For instance, in a state case in Pennsylvania (that’s still under appeal), a judge said that a video of a teacher who “roughly disciplined” a student on a school bus was ‘directly related’ to the teacher, not the student, Ross said.
Same for a number of federal cases, in which judges in Ohio, Michigan and Pennsylvania said that student complaints and student witness statements are ‘directly related’ to the teacher being investigated, she added.
But there was one contrary decision, in which a panel of state appellate judges in Florida said a student’s email complaining about a teacher’s “inappropriate classroom behavior” was ‘directly related’ to both the student and the teacher, she pointed out.
The new precedent builds on two prior Connecticut cases that the Freedom of Information Commission previously adjudicated.
In 2013, Linda Lambeck, a Connecticut Post reporter, successfully argued that a security-camera video of a Bridgeport Public Schools principal dragging two kindergarteners, in which the students’ faces were so grainy that they weren’t personally identifiable, was not “directly related to a student” and therefore not an “education record.”

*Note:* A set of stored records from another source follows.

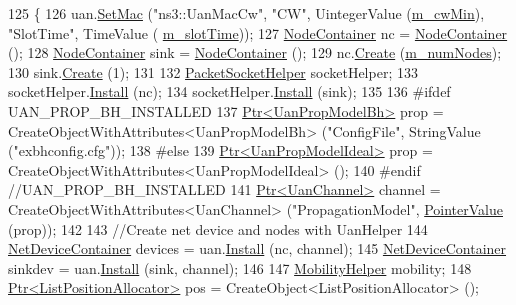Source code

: \begin{DoxyCode}
125 \{
126   uan.\hyperlink{classns3_1_1UanHelper_a1c99a2afa329597107452c42eb9c43b9}{SetMac} (\textcolor{stringliteral}{"ns3::UanMacCw"}, \textcolor{stringliteral}{"CW"}, UintegerValue (\hyperlink{classNetAnimExperiment_a2d4b4380bbc3962d37415236ebc46f64}{m\_cwMin}), \textcolor{stringliteral}{"SlotTime"}, TimeValue (
      \hyperlink{classNetAnimExperiment_a8775f236cd5acfc6d68139e14d58f342}{m\_slotTime}));
127   \hyperlink{classns3_1_1NodeContainer}{NodeContainer} nc = \hyperlink{classns3_1_1NodeContainer}{NodeContainer} ();
128   \hyperlink{classns3_1_1NodeContainer}{NodeContainer} sink = \hyperlink{classns3_1_1NodeContainer}{NodeContainer} ();
129   nc.\hyperlink{classns3_1_1NodeContainer_a787f059e2813e8b951cc6914d11dfe69}{Create} (\hyperlink{classNetAnimExperiment_a829363fc981b850401bc71674534c447}{m\_numNodes});
130   sink.\hyperlink{classns3_1_1NodeContainer_a787f059e2813e8b951cc6914d11dfe69}{Create} (1);
131 
132   \hyperlink{classns3_1_1PacketSocketHelper}{PacketSocketHelper} socketHelper;
133   socketHelper.\hyperlink{classns3_1_1PacketSocketHelper_a33f449fee7fd10411949d17feba6d33e}{Install} (nc);
134   socketHelper.\hyperlink{classns3_1_1PacketSocketHelper_a33f449fee7fd10411949d17feba6d33e}{Install} (sink);
135 
136 \textcolor{preprocessor}{#ifdef UAN\_PROP\_BH\_INSTALLED}
137   \hyperlink{classns3_1_1Ptr}{Ptr<UanPropModelBh>} prop = CreateObjectWithAttributes<UanPropModelBh> (\textcolor{stringliteral}{"ConfigFile"}, 
      StringValue (\textcolor{stringliteral}{"exbhconfig.cfg"}));
138 \textcolor{preprocessor}{#else }
139   \hyperlink{classns3_1_1Ptr}{Ptr<UanPropModelIdeal>} prop = CreateObjectWithAttributes<UanPropModelIdeal> ();
140 \textcolor{preprocessor}{#endif //UAN\_PROP\_BH\_INSTALLED}
141   \hyperlink{classns3_1_1Ptr}{Ptr<UanChannel>} channel = CreateObjectWithAttributes<UanChannel> (\textcolor{stringliteral}{"PropagationModel"}, 
      \hyperlink{classns3_1_1PointerValue}{PointerValue} (prop));
142 
143   \textcolor{comment}{//Create net device and nodes with UanHelper}
144   \hyperlink{classns3_1_1NetDeviceContainer}{NetDeviceContainer} devices = uan.\hyperlink{classns3_1_1UanHelper_a283475798bb2df2ff11c53b68d2f1361}{Install} (nc, channel);
145   \hyperlink{classns3_1_1NetDeviceContainer}{NetDeviceContainer} sinkdev = uan.\hyperlink{classns3_1_1UanHelper_a283475798bb2df2ff11c53b68d2f1361}{Install} (sink, channel);
146 
147   \hyperlink{classns3_1_1MobilityHelper}{MobilityHelper} mobility;
148   \hyperlink{classns3_1_1Ptr}{Ptr<ListPositionAllocator>} pos = CreateObject<ListPositionAllocator> ();

\end{DoxyCode}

And in 2017, Jay Hardison, a Darien resident who frequently uses FOIA, successfully argued that parent emails with complaints about school procedures also were not “directly related to a student” and therefore not an “education record.”
“Upon careful consideration, and a review of current relevant law on the topic, it is found that the teacher/employee disciplinary records in this case … are not ‘education records’ because they relate directly to teacher/employee discipline and are not ‘directly related to a student,’” Ross said. “It is concluded that such records therefore are not exempt from disclosure pursuant to [a section of state law incorporating FERPA] and FERPA” itself.
“This conclusion is consistent with, and the Commission hereby adopts, the line of reasoning in cases from other jurisdictions, … related to teacher/employee disciplinary records, where such disciplinary records include the images, names and/or other information that identifies a student,” she wrote, adding that because of another provision in the law, those student names and addresses should still be redacted before release.
Amistad, part of a charter school network whose administration is already largely exempt from Connecticut’s open-records laws, can still sue the Freedom of Information Commission in state court within 45 days to try to block release of the records.